Matters of crime control and “criminal justice” will largely be an internal issue for individual communities. As much as possible, civilian patrols and informal sanctions should replace professional law enforcement and formal legislation. Communities can simply expel persons who engage in criminal acts. Such persons might eventually find their way to havens of their own. As for the enormous number of Americans who are in prison, a number that will be much higher by the time of the revolution, we might look to the example of Saddam Hussein’s granting of general amnesty to prisoners in 2002. All prisoners, excepting foreign spies, were pardoned. Thieves were released on the condition they repay their victims. Murderers were pardoned if the victim’s mother agreed. What was good enough for Iraq ought to be good enough for the Americans.
One of the more complicated matters involves the question of what to do with the remnants of the current regime. Those geographical areas where the revolution has not taken root should simply be granted sovereignty and allowed to retain the current system. However, these areas, for obvious reasons, cannot be allowed to possess unconventional weapons. The military-industrial complex should be dismantled, foreign military bases closed, foreign troops withdrawn and the military top brass dismissed from their position and formally retired. Those elements within the state’s armed forces who defect to the side of the revolutionaries can continue on as part of the defensive militia of the new system. Other military personnel can simply be discharged and sent home. The entire federal bureaucracy should be dismantled and the buildings that house federal agencies should be sold on the market, opened to squatters and homesteaders or converted to employee cooperatives responsible for earning their own living. Essential services can be converted to consumer cooperatives.

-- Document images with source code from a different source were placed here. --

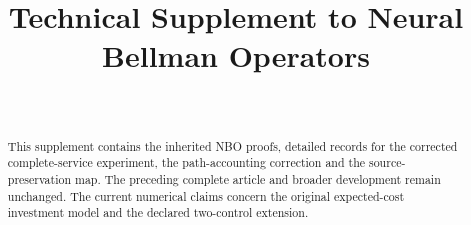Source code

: \documentclass[ecta,nameyear,draft]{econsocart}
\begin{document}
\begin{frontmatter}
\title{Technical Supplement to Neural Bellman Operators}
\begin{aug}
\author[id=au1,addressref={add1}]{~}
\address[id=add1]{Peking University}
\end{aug}
\begin{abstract}
This supplement contains the inherited NBO proofs, detailed records for the corrected complete-service experiment, the path-accounting correction and the source-preservation map. The preceding complete article and broader development remain unchanged. The current numerical claims concern the original expected-cost investment model and the declared two-control extension.
\end{abstract}
\end{frontmatter}






\end{document}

Although local secessionist movements may comprise the base of the revolution, this does not mean that local governments should be retained in their current form. If popular sentiment is overwhelmingly in favor of retaining local administrations, then so be it. But this would not necessarily be wise. Instead, a system of neighborhood autonomy should replace centralized municipal bureaucracies. Local bureaucrats and politicians should be dismissed and voluntary associations should be allowed to take over the administration of local communities. As for the federal regime itself, Congress and the Supreme Court should simply be retired. Particularly troublesome or criminal members of Congress can be exiled to penal colonies. The state’s worst criminals are found in the Executive branch of government. Ideally, these would be deported to nations victimized by their imperial aggression to face whatever popular justice may be in store for them or, alternately, handed over to The Hague for trial before a war crimes tribunal.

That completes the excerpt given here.